If you use the manual download, add ~/bin to your PATH. In Git Bash, add to ~/.bashrc:
export PATH="$HOME/bin:$PATH"
Verify: yq --version should report v4.x.
Running Shell Scripts on Windows
All workspace scripts are Bash scripts (.sh). Windows doesn't execute these
natively — you need Git Bash (installed with Git for Windows).
| From | How to run |
|---|---|
| Git Bash | scripts/ws-list.sh or bash scripts/ws-list.sh |
| cmd / PowerShell | bash scripts/ws-list.sh (Git Bash must be on PATH) |
| VS Code terminal | Set default shell to Git Bash, or prefix with bash |
A .gitattributes in the repo root forces LF line endings on .sh files. This
prevents \r: command not found errors that occur when Git checks out shell
scripts with Windows-style CRLF endings. If you hit this error on existing
checkouts, re-checkout the files: git checkout -- scripts/*.sh
Repos in This Workspace
All current repos are under the SiliconSaga GitHub org:
| Repo | CLI reference |
|---|---|
| nordri | SiliconSaga/nordri |
| nidavellir | SiliconSaga/nidavellir |
| mimir | SiliconSaga/mimir |
| yggdrasil | SiliconSaga/yggdrasil |
| vordu | SiliconSaga/vordu |
| heimdall | SiliconSaga/heimdall |
| ymir | SiliconSaga/ymir |
The gh CLI uses --repo owner/name directly and does not depend on local remote names.
Git Remote Naming Convention
Name remotes after the org or service they point to — never use the generic origin.

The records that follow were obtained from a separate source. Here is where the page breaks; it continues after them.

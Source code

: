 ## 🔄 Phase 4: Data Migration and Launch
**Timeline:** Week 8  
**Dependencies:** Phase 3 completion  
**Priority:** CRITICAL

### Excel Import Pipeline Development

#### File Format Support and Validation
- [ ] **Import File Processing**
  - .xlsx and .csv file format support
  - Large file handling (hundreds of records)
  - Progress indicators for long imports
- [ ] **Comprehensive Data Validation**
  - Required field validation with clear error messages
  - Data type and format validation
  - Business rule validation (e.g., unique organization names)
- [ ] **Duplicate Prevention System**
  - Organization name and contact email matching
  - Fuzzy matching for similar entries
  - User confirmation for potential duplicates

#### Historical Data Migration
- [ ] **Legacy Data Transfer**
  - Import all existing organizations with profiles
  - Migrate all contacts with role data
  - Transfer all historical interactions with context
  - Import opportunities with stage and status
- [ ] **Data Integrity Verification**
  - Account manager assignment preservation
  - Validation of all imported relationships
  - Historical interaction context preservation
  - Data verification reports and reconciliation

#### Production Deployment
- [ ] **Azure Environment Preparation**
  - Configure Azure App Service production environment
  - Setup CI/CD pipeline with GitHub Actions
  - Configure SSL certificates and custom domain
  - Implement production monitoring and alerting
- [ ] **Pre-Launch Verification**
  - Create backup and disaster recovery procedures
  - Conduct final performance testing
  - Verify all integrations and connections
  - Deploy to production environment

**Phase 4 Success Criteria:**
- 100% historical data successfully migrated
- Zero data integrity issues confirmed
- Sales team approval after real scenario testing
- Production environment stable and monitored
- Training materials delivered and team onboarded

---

This makes it immediately clear where a push or fetch is going.
| Remote name | Points to |
|---|---|
siliconsaga |
github.com/SiliconSaga/* |
local-gitea |
Homelab Gitea instance (if added as a permanent remote) |
<orgname> |
Any future GitHub org — name the remote after the org |
Examples: a repo mirrored to a CorpName org would have a corpname remote; a
second homelab Gitea would get a descriptive name like homelab2-gitea. The rule is:
the remote name must answer "where does this push go?" without needing to run
git remote -v.
Bootstrap scripts add an internal Gitea remote during cluster setup. That remote is
ephemeral and should not be given a permanent name like origin.